The inhabitants of Gideon Broshy’s ’17 “Small Worlds” weren’t as affable as one might expect. In fact, each felt like a big fish swimming about in a big sea, generally oblivious to the activities of the others. Spatially speaking, their world wasn’t large; even though Broshy cleared out the Becton Center’s Ground Café of its typical accoutrements — tables, chairs, baristas, STEM majors — the room filled up pretty quickly. Seven-channel audio circumscribed the space, pushing the participants every which way, while a claustrophobic video of travelers coursing through Grand Central seemed to climb up the walls of the café. The work’s symbolic dimension, on the other hand, was enormous: Reverberations of metropolitan hustle could be heard and felt, and whatever traces of the small town, genial aesthetic that the installation’s title might have suggested were entirely eschewed. Broshy’s dancers moved with focused independence, as they each had their own things to attend to. They weren’t living in small worlds; they were small worlds moving in an expansive universe.

Gideon Broshy is a senior double majoring in music and sociology, and “Small Worlds” is his thesis in music. In my opinion, it could satisfy either concentration. Broshy is interested in “microhistories,” the individual existences that simultaneously constitute and cut through the chaos of anonymity endemic to urban spaces like subway hubs and crowded blocks. “Small Worlds” invites the viewer into these settings and urges him or her to contemplate these hidden personal existences, to recognize and push past the pitter-patter of everyday life. Broshy’s installation doesn’t make this easy, though. The seven speakers around the perimeter of the room transmit sounds — or interpretations — of hectic urban babble: footsteps, subway cars, inarticulate voices, whooshing clothes, static scurrying and futuristic musique concrète. Unsurprisingly, these are the dominant figures of the sonic environment; in trying to follow one participant throughout the room, the collective diffusion of the entire group usurps your attention. To represent the distinct existences living beneath the surface of this cacophonous social mass, Broshy sends quotidian sounds — an alarm clock, a shower turning on and so on, culminating in the intimate vibrations of any person’s nighttime routine — through directional speakers that face the ceiling.

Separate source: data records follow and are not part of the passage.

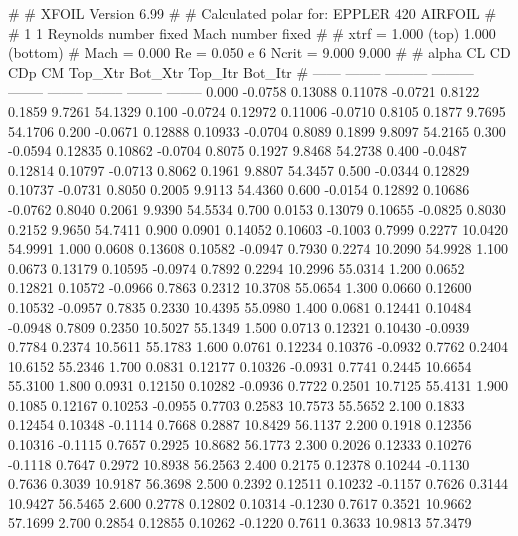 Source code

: #  
#       XFOIL         Version 6.99
#  
# Calculated polar for: EPPLER 420 AIRFOIL                              
#  
# 1 1 Reynolds number fixed          Mach number fixed         
#  
# xtrf =   1.000 (top)        1.000 (bottom)  
# Mach =   0.000     Re =     0.050 e 6     Ncrit =   9.000  9.000
#  
#   alpha    CL        CD       CDp       CM     Top_Xtr  Bot_Xtr  Top_Itr  Bot_Itr
#  ------ -------- --------- --------- -------- -------- -------- -------- --------
   0.000  -0.0758   0.13088   0.11078  -0.0721   0.8122   0.1859   9.7261  54.1329
   0.100  -0.0724   0.12972   0.11006  -0.0710   0.8105   0.1877   9.7695  54.1706
   0.200  -0.0671   0.12888   0.10933  -0.0704   0.8089   0.1899   9.8097  54.2165
   0.300  -0.0594   0.12835   0.10862  -0.0704   0.8075   0.1927   9.8468  54.2738
   0.400  -0.0487   0.12814   0.10797  -0.0713   0.8062   0.1961   9.8807  54.3457
   0.500  -0.0344   0.12829   0.10737  -0.0731   0.8050   0.2005   9.9113  54.4360
   0.600  -0.0154   0.12892   0.10686  -0.0762   0.8040   0.2061   9.9390  54.5534
   0.700   0.0153   0.13079   0.10655  -0.0825   0.8030   0.2152   9.9650  54.7411
   0.900   0.0901   0.14052   0.10603  -0.1003   0.7999   0.2277  10.0420  54.9991
   1.000   0.0608   0.13608   0.10582  -0.0947   0.7930   0.2274  10.2090  54.9928
   1.100   0.0673   0.13179   0.10595  -0.0974   0.7892   0.2294  10.2996  55.0314
   1.200   0.0652   0.12821   0.10572  -0.0966   0.7863   0.2312  10.3708  55.0654
   1.300   0.0660   0.12600   0.10532  -0.0957   0.7835   0.2330  10.4395  55.0980
   1.400   0.0681   0.12441   0.10484  -0.0948   0.7809   0.2350  10.5027  55.1349
   1.500   0.0713   0.12321   0.10430  -0.0939   0.7784   0.2374  10.5611  55.1783
   1.600   0.0761   0.12234   0.10376  -0.0932   0.7762   0.2404  10.6152  55.2346
   1.700   0.0831   0.12177   0.10326  -0.0931   0.7741   0.2445  10.6654  55.3100
   1.800   0.0931   0.12150   0.10282  -0.0936   0.7722   0.2501  10.7125  55.4131
   1.900   0.1085   0.12167   0.10253  -0.0955   0.7703   0.2583  10.7573  55.5652
   2.100   0.1833   0.12454   0.10348  -0.1114   0.7668   0.2887  10.8429  56.1137
   2.200   0.1918   0.12356   0.10316  -0.1115   0.7657   0.2925  10.8682  56.1773
   2.300   0.2026   0.12333   0.10276  -0.1118   0.7647   0.2972  10.8938  56.2563
   2.400   0.2175   0.12378   0.10244  -0.1130   0.7636   0.3039  10.9187  56.3698
   2.500   0.2392   0.12511   0.10232  -0.1157   0.7626   0.3144  10.9427  56.5465
   2.600   0.2778   0.12802   0.10314  -0.1230   0.7617   0.3521  10.9662  57.1699
   2.700   0.2854   0.12855   0.10262  -0.1220   0.7611   0.3633  10.9813  57.3479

Dozens of faces pass your gaze, and you struggle to discern individual motivation in the context of such a familiar, impersonal crowd.

As the installation progressed to its acme, Broshy’s seven-channel soundtrack started to coalesce, and the collective independence that had thus far defined the constituents slowly transformed into a dynamic, singular consciousness. All of a sudden, the audio channeled through the perimeter lost its distortion, and beautiful chords of an unremitting timbre began to fill the room. Every one of the seven speakers received a signal of a pitch-randomized saw wave; the notes changed at arbitrary moments, but they never diverged from whatever the overall sonority was at a given time. Broshy’s movers — dancers, really — followed suit, morphing into an agglomerated blob that pushed throughout the room. Like the fragile components of each harmony, the dancers still moved at their own pace, but their individual goals were subordinated to the collective effervescence of the literal mass they composed. It was a period of sublime planetary alignment. Eventually, the worlds fell back into their discrete orbits; but for a time those bodies acted as one.